## [Problem to work on]
A single number is the whole answer: the count of lines in these entries that hold "人家都去美国结婚了".

*** Opening of Data for analysis ***

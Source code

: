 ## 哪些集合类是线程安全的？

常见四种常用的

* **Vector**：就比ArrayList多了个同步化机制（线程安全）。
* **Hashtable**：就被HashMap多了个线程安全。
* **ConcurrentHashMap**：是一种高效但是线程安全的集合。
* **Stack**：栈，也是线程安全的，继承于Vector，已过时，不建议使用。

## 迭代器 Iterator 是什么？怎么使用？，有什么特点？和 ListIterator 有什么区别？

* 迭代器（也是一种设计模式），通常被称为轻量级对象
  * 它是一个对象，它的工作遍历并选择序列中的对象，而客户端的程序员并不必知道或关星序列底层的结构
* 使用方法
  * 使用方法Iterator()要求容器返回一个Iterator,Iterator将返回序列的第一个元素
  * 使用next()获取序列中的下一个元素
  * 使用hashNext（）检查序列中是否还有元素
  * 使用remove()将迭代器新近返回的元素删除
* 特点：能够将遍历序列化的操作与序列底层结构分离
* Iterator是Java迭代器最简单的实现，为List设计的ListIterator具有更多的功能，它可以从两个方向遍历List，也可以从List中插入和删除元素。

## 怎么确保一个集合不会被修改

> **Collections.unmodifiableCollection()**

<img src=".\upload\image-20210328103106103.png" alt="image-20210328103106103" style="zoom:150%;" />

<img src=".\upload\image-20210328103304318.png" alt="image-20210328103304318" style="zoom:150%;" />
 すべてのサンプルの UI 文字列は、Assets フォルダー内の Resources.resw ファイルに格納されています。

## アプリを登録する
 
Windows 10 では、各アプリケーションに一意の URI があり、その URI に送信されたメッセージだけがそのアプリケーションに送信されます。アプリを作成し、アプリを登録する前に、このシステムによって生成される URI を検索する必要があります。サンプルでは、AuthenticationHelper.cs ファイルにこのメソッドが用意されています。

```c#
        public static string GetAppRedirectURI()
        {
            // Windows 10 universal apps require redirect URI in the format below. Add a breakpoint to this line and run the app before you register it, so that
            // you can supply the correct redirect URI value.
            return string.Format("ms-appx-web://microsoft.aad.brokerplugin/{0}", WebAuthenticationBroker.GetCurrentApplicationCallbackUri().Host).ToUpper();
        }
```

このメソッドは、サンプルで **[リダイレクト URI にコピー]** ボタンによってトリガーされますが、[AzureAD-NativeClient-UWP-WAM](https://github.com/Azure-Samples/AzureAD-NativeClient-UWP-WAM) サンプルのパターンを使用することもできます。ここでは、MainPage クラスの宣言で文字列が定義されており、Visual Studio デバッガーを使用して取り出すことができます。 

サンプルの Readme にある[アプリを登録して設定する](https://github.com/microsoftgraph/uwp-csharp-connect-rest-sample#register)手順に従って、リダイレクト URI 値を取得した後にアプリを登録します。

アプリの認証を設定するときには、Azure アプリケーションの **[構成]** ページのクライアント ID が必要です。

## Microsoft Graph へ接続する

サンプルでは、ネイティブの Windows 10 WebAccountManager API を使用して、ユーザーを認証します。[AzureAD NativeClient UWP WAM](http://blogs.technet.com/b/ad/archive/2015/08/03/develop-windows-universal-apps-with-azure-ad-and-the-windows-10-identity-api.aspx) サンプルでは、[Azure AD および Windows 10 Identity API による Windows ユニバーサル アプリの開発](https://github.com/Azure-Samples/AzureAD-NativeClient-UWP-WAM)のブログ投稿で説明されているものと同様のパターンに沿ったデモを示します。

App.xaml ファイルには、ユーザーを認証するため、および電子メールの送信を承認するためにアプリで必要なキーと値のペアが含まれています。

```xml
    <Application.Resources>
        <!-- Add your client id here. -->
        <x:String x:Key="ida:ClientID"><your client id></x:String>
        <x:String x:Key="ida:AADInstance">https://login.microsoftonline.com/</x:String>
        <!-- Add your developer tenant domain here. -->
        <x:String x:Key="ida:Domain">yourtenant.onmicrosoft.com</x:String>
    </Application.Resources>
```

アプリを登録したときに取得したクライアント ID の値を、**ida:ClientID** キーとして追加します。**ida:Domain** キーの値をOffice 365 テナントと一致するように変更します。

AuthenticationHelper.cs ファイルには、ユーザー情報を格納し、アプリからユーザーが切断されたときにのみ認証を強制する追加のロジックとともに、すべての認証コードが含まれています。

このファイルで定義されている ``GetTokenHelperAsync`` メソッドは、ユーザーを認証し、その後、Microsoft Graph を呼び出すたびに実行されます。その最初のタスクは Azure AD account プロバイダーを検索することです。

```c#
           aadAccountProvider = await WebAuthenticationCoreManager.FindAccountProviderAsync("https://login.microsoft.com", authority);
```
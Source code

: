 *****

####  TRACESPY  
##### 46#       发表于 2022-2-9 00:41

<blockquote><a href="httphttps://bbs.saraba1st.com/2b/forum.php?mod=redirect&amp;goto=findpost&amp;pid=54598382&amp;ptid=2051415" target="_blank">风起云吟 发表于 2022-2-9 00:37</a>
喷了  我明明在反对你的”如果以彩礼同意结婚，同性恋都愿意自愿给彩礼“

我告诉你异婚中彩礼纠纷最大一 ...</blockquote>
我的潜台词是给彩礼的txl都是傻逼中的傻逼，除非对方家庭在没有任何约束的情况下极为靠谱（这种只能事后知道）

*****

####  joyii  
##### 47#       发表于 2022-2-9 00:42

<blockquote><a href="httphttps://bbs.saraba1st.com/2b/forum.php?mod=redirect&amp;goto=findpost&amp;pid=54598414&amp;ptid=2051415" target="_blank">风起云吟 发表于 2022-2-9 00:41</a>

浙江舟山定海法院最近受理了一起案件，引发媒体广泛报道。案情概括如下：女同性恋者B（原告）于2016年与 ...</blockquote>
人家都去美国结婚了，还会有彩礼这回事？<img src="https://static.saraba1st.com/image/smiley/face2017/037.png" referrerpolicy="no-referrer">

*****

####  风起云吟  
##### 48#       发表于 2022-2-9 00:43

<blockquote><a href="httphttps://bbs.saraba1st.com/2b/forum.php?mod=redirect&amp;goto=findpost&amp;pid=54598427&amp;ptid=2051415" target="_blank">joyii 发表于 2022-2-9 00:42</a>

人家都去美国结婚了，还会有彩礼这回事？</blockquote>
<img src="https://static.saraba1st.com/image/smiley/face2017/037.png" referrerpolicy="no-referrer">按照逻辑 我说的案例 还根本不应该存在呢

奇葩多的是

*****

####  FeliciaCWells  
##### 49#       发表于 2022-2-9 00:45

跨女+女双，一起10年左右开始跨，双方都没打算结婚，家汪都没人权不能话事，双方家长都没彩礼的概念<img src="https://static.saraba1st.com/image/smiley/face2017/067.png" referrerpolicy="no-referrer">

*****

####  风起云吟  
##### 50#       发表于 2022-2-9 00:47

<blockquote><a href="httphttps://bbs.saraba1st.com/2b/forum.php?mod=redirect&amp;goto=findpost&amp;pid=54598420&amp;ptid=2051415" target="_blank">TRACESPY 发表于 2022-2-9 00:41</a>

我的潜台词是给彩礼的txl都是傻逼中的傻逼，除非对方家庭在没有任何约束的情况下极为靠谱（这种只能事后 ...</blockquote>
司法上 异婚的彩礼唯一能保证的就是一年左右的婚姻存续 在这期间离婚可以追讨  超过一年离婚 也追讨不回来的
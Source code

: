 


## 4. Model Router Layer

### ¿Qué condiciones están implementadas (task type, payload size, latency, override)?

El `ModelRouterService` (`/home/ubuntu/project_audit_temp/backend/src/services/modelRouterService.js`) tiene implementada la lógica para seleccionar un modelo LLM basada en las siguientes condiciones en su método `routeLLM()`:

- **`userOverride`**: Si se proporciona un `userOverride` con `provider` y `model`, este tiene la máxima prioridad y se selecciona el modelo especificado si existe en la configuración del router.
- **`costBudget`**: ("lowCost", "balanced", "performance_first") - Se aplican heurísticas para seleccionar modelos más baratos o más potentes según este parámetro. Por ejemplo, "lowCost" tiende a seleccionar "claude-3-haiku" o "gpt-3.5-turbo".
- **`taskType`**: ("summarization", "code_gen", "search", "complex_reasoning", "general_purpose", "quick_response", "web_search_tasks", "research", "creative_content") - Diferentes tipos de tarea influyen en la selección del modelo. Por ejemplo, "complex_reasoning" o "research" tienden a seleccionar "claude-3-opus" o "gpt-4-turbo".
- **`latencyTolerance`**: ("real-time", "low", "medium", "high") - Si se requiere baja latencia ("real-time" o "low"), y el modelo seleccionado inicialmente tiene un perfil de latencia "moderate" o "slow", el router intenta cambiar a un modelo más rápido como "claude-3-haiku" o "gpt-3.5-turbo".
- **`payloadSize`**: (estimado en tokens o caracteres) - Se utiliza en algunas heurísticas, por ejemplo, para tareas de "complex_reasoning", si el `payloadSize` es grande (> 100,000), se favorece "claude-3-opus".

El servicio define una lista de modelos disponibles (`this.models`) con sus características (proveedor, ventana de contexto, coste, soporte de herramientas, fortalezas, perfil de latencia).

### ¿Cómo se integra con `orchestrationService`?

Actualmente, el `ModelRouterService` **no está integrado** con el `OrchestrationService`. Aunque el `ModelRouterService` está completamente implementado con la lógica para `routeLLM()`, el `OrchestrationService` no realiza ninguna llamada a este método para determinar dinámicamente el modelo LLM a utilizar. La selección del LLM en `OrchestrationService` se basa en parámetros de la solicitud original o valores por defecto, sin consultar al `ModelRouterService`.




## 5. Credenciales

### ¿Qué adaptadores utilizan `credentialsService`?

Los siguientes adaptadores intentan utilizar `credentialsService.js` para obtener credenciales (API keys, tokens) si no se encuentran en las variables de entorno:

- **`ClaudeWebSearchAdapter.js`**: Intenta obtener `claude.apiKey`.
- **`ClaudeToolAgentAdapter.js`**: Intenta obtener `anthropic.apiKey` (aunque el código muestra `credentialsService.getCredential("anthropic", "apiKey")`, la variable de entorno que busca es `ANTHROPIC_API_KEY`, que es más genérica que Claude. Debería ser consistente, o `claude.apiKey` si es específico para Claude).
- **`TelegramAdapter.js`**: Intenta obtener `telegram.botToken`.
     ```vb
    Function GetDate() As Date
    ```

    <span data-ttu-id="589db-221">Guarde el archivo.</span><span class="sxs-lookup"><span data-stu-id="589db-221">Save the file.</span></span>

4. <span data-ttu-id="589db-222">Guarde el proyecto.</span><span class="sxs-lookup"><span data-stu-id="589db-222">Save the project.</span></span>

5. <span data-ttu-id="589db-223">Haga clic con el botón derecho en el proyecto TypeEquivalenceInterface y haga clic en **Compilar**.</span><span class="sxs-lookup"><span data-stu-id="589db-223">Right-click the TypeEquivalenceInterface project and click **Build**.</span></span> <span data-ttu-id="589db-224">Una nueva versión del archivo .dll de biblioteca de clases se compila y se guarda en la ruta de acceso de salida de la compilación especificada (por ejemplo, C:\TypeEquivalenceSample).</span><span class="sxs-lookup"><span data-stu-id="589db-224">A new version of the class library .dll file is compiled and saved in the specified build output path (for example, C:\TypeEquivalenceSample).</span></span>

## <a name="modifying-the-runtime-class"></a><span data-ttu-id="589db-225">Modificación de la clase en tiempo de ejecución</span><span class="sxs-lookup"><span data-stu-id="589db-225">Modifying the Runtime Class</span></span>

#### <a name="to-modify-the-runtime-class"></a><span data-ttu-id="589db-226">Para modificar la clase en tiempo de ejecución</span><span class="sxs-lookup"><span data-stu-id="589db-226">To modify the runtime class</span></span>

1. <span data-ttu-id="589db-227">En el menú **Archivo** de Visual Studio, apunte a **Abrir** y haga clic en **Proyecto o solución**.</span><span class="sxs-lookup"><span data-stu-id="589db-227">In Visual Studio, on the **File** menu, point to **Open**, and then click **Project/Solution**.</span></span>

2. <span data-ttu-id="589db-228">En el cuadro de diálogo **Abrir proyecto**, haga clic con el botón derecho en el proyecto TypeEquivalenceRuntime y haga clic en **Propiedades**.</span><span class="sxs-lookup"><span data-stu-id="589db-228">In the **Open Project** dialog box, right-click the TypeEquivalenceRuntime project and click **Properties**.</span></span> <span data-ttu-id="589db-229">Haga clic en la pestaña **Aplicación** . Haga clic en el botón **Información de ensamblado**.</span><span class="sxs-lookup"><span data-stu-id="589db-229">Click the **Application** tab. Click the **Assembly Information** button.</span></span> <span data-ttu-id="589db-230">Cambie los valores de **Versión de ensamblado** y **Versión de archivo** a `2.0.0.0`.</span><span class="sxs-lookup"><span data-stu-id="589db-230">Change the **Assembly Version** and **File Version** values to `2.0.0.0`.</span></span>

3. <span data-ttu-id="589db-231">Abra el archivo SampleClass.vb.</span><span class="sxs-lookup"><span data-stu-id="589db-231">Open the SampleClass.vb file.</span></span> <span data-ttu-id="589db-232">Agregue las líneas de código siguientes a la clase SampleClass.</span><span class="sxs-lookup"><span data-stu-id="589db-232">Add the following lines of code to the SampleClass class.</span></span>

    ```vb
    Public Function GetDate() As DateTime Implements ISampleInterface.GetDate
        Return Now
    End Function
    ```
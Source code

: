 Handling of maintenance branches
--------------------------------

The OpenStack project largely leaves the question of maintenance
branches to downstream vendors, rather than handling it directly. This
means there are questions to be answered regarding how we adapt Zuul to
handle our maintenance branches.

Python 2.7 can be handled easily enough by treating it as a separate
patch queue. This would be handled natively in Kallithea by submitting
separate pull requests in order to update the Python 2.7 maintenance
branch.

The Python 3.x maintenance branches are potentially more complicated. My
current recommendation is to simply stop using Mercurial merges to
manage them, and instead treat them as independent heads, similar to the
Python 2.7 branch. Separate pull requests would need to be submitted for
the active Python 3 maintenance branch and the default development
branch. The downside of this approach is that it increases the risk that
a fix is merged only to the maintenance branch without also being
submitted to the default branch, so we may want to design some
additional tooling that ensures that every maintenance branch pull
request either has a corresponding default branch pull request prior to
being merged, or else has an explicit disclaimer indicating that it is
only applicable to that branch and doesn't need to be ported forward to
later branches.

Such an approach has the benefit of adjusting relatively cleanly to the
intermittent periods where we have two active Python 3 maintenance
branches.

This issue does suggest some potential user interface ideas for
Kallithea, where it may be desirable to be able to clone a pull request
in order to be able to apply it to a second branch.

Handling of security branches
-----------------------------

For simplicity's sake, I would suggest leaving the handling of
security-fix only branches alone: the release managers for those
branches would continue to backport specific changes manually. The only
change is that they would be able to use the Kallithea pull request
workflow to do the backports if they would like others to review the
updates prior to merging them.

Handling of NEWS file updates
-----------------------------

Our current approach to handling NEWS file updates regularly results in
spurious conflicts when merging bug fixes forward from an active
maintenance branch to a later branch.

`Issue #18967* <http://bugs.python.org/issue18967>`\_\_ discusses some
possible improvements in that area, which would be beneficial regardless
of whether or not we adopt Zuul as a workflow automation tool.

*** Close of Data for analysis ***

## [Result]
2